This is the fourth part of a series of blogs suggesting ideas for topics addressed in environmental policy statements.
Industry associations serving the needs of journalists, illustrators, designers, authors, publishers, printers and so on are largely passive when it comes to improving environmental impacts. In the previous blogs we’ve considered the three Rs: Reduce, Reuse, Recycle, emissions controls and management and waste handling. But how about materials usage and considering what’s required to produce a given print product and its recycling?
In the newspaper business, which uses newsprint, this is an easy consideration because most newsprint is made from recycled papers. Paper and board recycling should be a no-brainer for any industry association’s mission statement. Another material to consider would be the printing plates, for instance used aluminium or flexo plates. Aluminium plates are a ready source of income for printing companies across the industry, since they can be sold for recycling.
But recycling the photopolymer used to make flexo plates used in newspaper printing, packaging and other applications is a little trickier, but that doesn’t mean that it’s impossible. Some manufacturers, such as Flint Group and DuPont offer a recycling service, but you have to pay for it and the waste is generally incinerated rather than being reprocessed into something useful. Far better is to find ways of reusing the material, for instance as chippings to cover horse arenas and playing fields, or as a building material. The trick is to find and work with organisations that can use the used flexo plates without reprocessing them back into their component materials or burning them. This is another opportunity for industry associations to make recommendations or set up partnerships with companies who can build suitable recycling supply chains.

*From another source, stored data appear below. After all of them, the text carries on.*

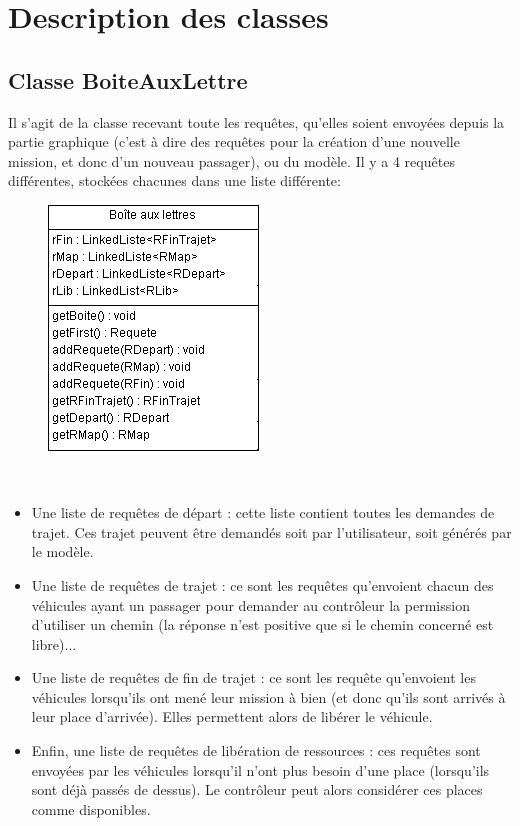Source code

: \documentclass[a4paper, titlepage]{report}
\begin{document}
\chapter{Description des classes}
\section{Classe BoiteAuxLettre}
     
      Il s'agit de la classe recevant toute les requêtes, qu'elles soient envoyées depuis la partie graphique (c'est à dire des requêtes pour la création d'une nouvelle mission, et donc d'un nouveau passager), ou du modèle. Il y a 4 requêtes différentes, stockées chacunes dans une liste différente:
      \begin{figure}
\includegraphics[scale=1]{Images/boite.png}
\end{figure} \\  
      \begin{itemize}
      \item Une liste de requêtes de départ : cette liste contient toutes les demandes de trajet. Ces trajet peuvent être demandés soit par l'utilisateur, soit générés par le modèle.
      \item Une liste de requêtes de trajet : ce sont les requêtes qu'envoient chacun des véhicules ayant un passager pour demander au contrôleur la permission d'utiliser un chemin (la réponse n'est positive que si le chemin concerné est libre)...
      \item Une liste de requêtes de fin de trajet : ce sont les requête qu'envoient les véhicules lorsqu'ils ont mené leur mission à bien (et donc qu'ils sont arrivés à leur place d'arrivée). Elles permettent alors de libérer le véhicule.
      \item Enfin, une liste de requêtes de libération de ressources : ces requêtes sont envoyées par les véhicules lorsqu'il n'ont plus besoin d'une place (lorsqu'ils sont déjà passés de dessus). Le contrôleur peut alors considérer ces places comme disponibles.
      \end{itemize}
\end{document}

The English have a saying that “where there’s muck there’s brass”, meaning that waste (the muck) is a source of revenue (the brass). Printing plates are already earning their users and manufacturers money through recycling. Innovation and entrepreneurialism can take ideas for reusing plate materials in other ways, to use them in other viable new businesses, based on improving environmental impact and profit. Invention starts with little, tiny things, so maybe printing and publishing industry policy statements will help create small germs of opportunity. Industry associations are ideally placed to kick start new ideas for reducing environmental impact through improved waste handling, from paper to plates. But it takes awareness of the problem before ways of solving it can be worked out.